THE HEART OF CORN, c.1941
Watercolour. 9¾ x 6¾in. (25 x 17.5cm.) (ss)
Inscribed on the reverse of the frame with the artist’s name, the date, c. 1941, and the Fairfax Road address.
Provenance
National Trust bequest.
Exhibited
London, the Leicester Galleries, 1941, No 29 (1st ed. of catalogue).
Harrogate, Harrogate Art Gallery, 1941, No 18.

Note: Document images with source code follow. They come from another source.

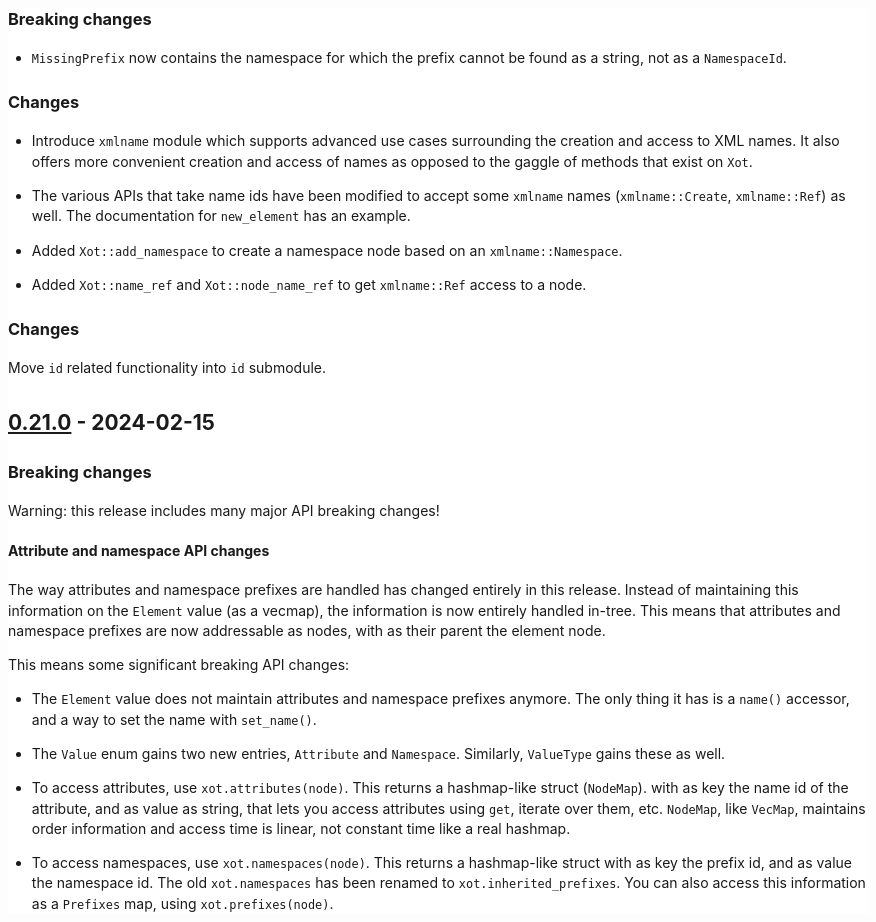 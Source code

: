 ### Breaking changes

- `MissingPrefix` now contains the namespace for which the prefix cannot be
  found as a string, not as a `NamespaceId`.

### Changes

- Introduce `xmlname` module which supports advanced use cases surrounding the
  creation and access to XML names. It also offers more convenient creation and
  access of names as opposed to the gaggle of methods that exist on `Xot`.

- The various APIs that take name ids have been modified to accept some
  `xmlname` names (`xmlname::Create`, `xmlname::Ref`) as well. The
  documentation for `new_element` has an example.

- Added `Xot::add_namespace` to create a namespace node based on an
  `xmlname::Namespace`.

- Added `Xot::name_ref` and `Xot::node_name_ref` to get `xmlname::Ref` access to
  a node.

### Changes

Move `id` related functionality into `id` submodule.

## [0.21.0] - 2024-02-15

### Breaking changes

Warning: this release includes many major API breaking changes!

#### Attribute and namespace API changes

The way attributes and namespace prefixes are handled has changed entirely in
this release. Instead of maintaining this information on the `Element` value
(as a vecmap), the information is now entirely handled in-tree. This means that
attributes and namespace prefixes are now addressable as nodes, with as their
parent the element node.

This means some significant breaking API changes:

- The `Element` value does not maintain attributes and namespace prefixes
  anymore. The only thing it has is a `name()` accessor, and a way to
  set the name with `set_name()`.

- The `Value` enum gains two new entries, `Attribute` and `Namespace`.
  Similarly, `ValueType` gains these as well.

- To access attributes, use `xot.attributes(node)`. This returns a hashmap-like
  struct (`NodeMap`). with as key the name id of the attribute, and as value as
  string, that lets you access attributes using `get`, iterate over them, etc.
  `NodeMap`, like `VecMap`, maintains order information and access time is
  linear, not constant time like a real hashmap.

- To access namespaces, use `xot.namespaces(node)`. This returns a hashmap-like
  struct with as key the prefix id, and as value the namespace id. The old
  `xot.namespaces` has been renamed to `xot.inherited_prefixes`. You can
  also access this information as a `Prefixes` map, using `xot.prefixes(node)`.


[Unreleased]: https://github.com/faassen/xot/compare/v0.31.1...HEAD
[0.31.1]: https://github.com/faassen/xot/compare/v0.31.0...v0.31.1
[0.31.0]: https://github.com/faassen/xot/compare/v0.30.0...v0.31.0
[0.30.0]: https://github.com/faassen/xot/compare/v0.29.0...v0.30.0
[0.29.0]: https://github.com/faassen/xot/compare/v0.28.1...v0.29.0
[0.28.1]: https://github.com/faassen/xot/compare/v0.28.0...v0.28.1
[0.28.0]: https://github.com/faassen/xot/compare/v0.27.1...v0.28.0
[0.27.1]: https://github.com/faassen/xot/compare/v0.27.0...v0.27.1
[0.27.0]: https://github.com/faassen/xot/compare/v0.26.0...v0.27.0
[0.26.0]: https://github.com/faassen/xot/compare/v0.25.0...v0.26.0
[0.25.0]: https://github.com/faassen/xot/compare/v0.24.0...v0.25.0
[0.24.0]: https://github.com/faassen/xot/compare/v0.23.0...v0.24.0
[0.23.0]: https://github.com/faassen/xot/compare/v0.22.0...v0.23.0
[0.22.0]: https://github.com/faassen/xot/compare/v0.21.0...v0.22.0
[0.21.0]: https://github.com/faassen/xot/compare/v0.20.0...v0.21.0
[0.20.0]: https://github.com/faassen/xot/compare/v0.19.0...v0.20.0
[0.19.0]: https://github.com/faassen/xot/compare/v0.18.0...v0.19.0
[0.18.0]: https://github.com/faassen/xot/compare/v0.17.0...v0.18.0
[0.17.0]: https://github.com/faassen/xot/compare/v0.16.0...v0.17.0
[0.16.0]: https://github.com/faassen/xot/compare/v0.15.0...v0.16.0
[0.15.0]: https://github.com/faassen/xot/compare/v0.14.0...v0.15.0
[0.14.0]: https://github.com/faassen/xot/compare/v0.13.5...v0.14.0
[0.13.5]: https://github.com/faassen/xot/compare/v0.13.4...v0.13.5
[0.13.4]: https://github.com/faassen/xot/compare/v0.13.3...v0.13.4
[0.13.3]: https://github.com/faassen/xot/compare/v0.13.2...v0.13.3
[0.13.2]: https://github.com/faassen/xot/compare/v0.13.1...v0.13.2
[unreleased]: https://github.com/faassen/xot/compare/v0.13.0...v0.13.1
[unreleased]: https://github.com/faassen/xot/compare/v0.12.1...v0.13.0
[unreleased]: https://github.com/faassen/xot/compare/v0.12.0...v0.12.1
[unreleased]: https://github.com/faassen/xot/compare/v0.11.8...v0.12.0
[unreleased]: https://github.com/faassen/xot/compare/v0.11.7...v0.11.8
[unreleased]: https://github.com/faassen/xot/compare/v0.11.6...v0.11.7
[unreleased]: https://github.com/faassen/xot/compare/v0.11.5...v0.11.6
[unreleased]: https://github.com/faassen/xot/compare/v0.11.4...v0.11.5
[unreleased]: https://github.com/faassen/xot/compare/v0.11.3...v0.11.4
[unreleased]: https://github.com/faassen/xot/compare/v0.11.2...v0.11.3
[unreleased]: https://github.com/faassen/xot/compare/v0.11.1...v0.11.2
[unreleased]: https://github.com/faassen/xot/compare/v0.11.0...v0.11.1
[unreleased]: https://github.com/faassen/xot/compare/v0.10.3...v0.11.0
[unreleased]: https://github.com/faassen/xot/compare/v0.10.2...v0.10.3
[unreleased]: https://github.com/faassen/xot/compare/v0.10.1...v0.10.2
[unreleased]: https://github.com/faassen/xot/compare/v0.10.0...v0.10.1
[unreleased]: https://github.com/faassen/xot/compare/v0.9.2...v0.10.0
[unreleased]: https://github.com/faassen/xot/compare/v0.9.1...v0.9.2
[unreleased]: https://github.com/faassen/xot/compare/v0.9.0...v0.9.1
[unreleased]: https://github.com/faassen/xot/compare/v0.8.0...v0.9.0
[unreleased]: https://github.com/faassen/xot/compare/v0.7.1...v0.8.0
[unreleased]: https://github.com/faassen/xot/compare/v0.7.0...v0.7.1
[unreleased]: https://github.com/faassen/xot/compare/v0.6.1...v0.7.0
[unreleased]: https://github.com/faassen/xot/compare/v0.6.0...v0.6.1
[unreleased]: https://github.com/faassen/xot/compare/v0.5.0...v0.6.0
[unreleased]: https://github.com/faassen/xot/compare/v0.4.0...v0.5.0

Colquhoun may have been familiar with the Mayan female fetish objects known as the Heart of Corn, but she was certainly familiar, through Sir James Frazer’s The Golden Bough, with the corn goddess a symbol of sacrifice and regeneration. Fraser describes some Mesoamerican rituals associated with the Spirit of the Corn, but does not use the actual phrase ‘Heart of Corn’. He also describes rituals involving Osiris in his aspect as corn god and his sister/wife Isis, the corn goddess, who was sometimes described as the ‘mother or the ears of corn and who gave birth to the fruits of the earth’.
The image itself conjoins body organs with facial features.
See Heart of Corn (1940) for another work with the same name.
Reference
Frazer, Sir J.G. The Golden Bough. Macmillan and Co. London. Abridged edition 1922.